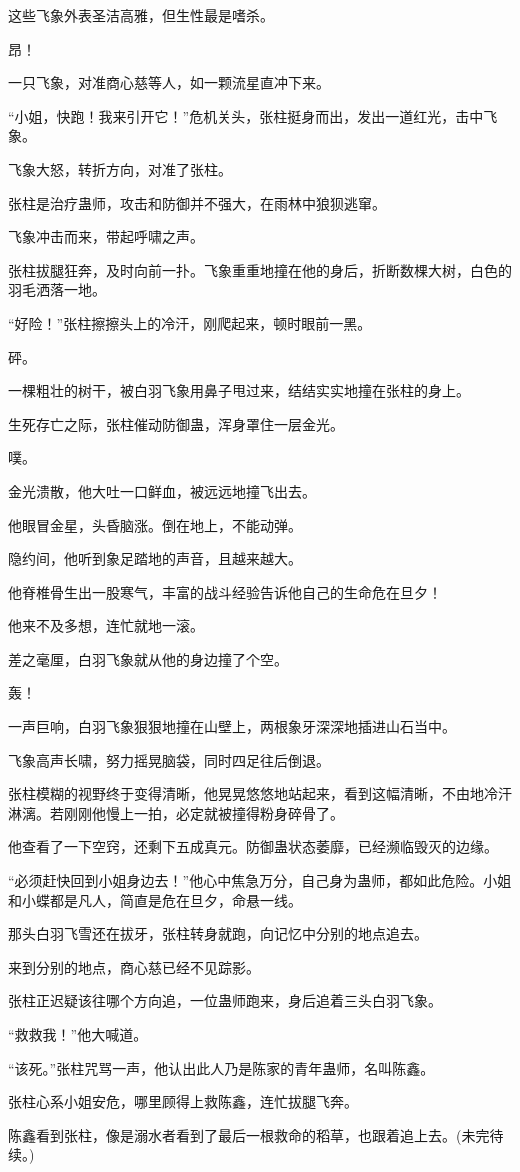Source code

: \begin{this_body}
这些飞象外表圣洁高雅，但生性最是嗜杀。

昂！

一只飞象，对准商心慈等人，如一颗流星直冲下来。

“小姐，快跑！我来引开它！”危机关头，张柱挺身而出，发出一道红光，击中飞象。

飞象大怒，转折方向，对准了张柱。

张柱是治疗蛊师，攻击和防御并不强大，在雨林中狼狈逃窜。

飞象冲击而来，带起呼啸之声。

张柱拔腿狂奔，及时向前一扑。飞象重重地撞在他的身后，折断数棵大树，白色的羽毛洒落一地。

“好险！”张柱擦擦头上的冷汗，刚爬起来，顿时眼前一黑。

砰。

一棵粗壮的树干，被白羽飞象用鼻子甩过来，结结实实地撞在张柱的身上。

生死存亡之际，张柱催动防御蛊，浑身罩住一层金光。

噗。

金光溃散，他大吐一口鲜血，被远远地撞飞出去。

他眼冒金星，头昏脑涨。倒在地上，不能动弹。

隐约间，他听到象足踏地的声音，且越来越大。

他脊椎骨生出一股寒气，丰富的战斗经验告诉他自己的生命危在旦夕！

他来不及多想，连忙就地一滚。

差之毫厘，白羽飞象就从他的身边撞了个空。

轰！

一声巨响，白羽飞象狠狠地撞在山壁上，两根象牙深深地插进山石当中。

飞象高声长啸，努力摇晃脑袋，同时四足往后倒退。

张柱模糊的视野终于变得清晰，他晃晃悠悠地站起来，看到这幅清晰，不由地冷汗淋漓。若刚刚他慢上一拍，必定就被撞得粉身碎骨了。

他查看了一下空窍，还剩下五成真元。防御蛊状态萎靡，已经濒临毁灭的边缘。

“必须赶快回到小姐身边去！”他心中焦急万分，自己身为蛊师，都如此危险。小姐和小蝶都是凡人，简直是危在旦夕，命悬一线。

那头白羽飞雪还在拔牙，张柱转身就跑，向记忆中分别的地点追去。

来到分别的地点，商心慈已经不见踪影。

张柱正迟疑该往哪个方向追，一位蛊师跑来，身后追着三头白羽飞象。

“救救我！”他大喊道。

“该死。”张柱咒骂一声，他认出此人乃是陈家的青年蛊师，名叫陈鑫。

张柱心系小姐安危，哪里顾得上救陈鑫，连忙拔腿飞奔。

陈鑫看到张柱，像是溺水者看到了最后一根救命的稻草，也跟着追上去。(未完待续。)

\end{this_body}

▶ _Task item_
The range runs from the line above containing "一棵粗壮的树干，被白羽飞象用鼻子甩过来，结结实实地撞在张柱的身上。" to the line containing "他查看了一下空窍，还剩下五成真元。防御蛊状态萎靡，已经濒临毁灭的边缘。", inclusive. Restate those lines word for word and no others.

▶ _Task answer_
一棵粗壮的树干，被白羽飞象用鼻子甩过来，结结实实地撞在张柱的身上。

生死存亡之际，张柱催动防御蛊，浑身罩住一层金光。

噗。

金光溃散，他大吐一口鲜血，被远远地撞飞出去。

他眼冒金星，头昏脑涨。倒在地上，不能动弹。

隐约间，他听到象足踏地的声音，且越来越大。

他脊椎骨生出一股寒气，丰富的战斗经验告诉他自己的生命危在旦夕！

他来不及多想，连忙就地一滚。

差之毫厘，白羽飞象就从他的身边撞了个空。

轰！

一声巨响，白羽飞象狠狠地撞在山壁上，两根象牙深深地插进山石当中。

飞象高声长啸，努力摇晃脑袋，同时四足往后倒退。

张柱模糊的视野终于变得清晰，他晃晃悠悠地站起来，看到这幅清晰，不由地冷汗淋漓。若刚刚他慢上一拍，必定就被撞得粉身碎骨了。

他查看了一下空窍，还剩下五成真元。防御蛊状态萎靡，已经濒临毁灭的边缘。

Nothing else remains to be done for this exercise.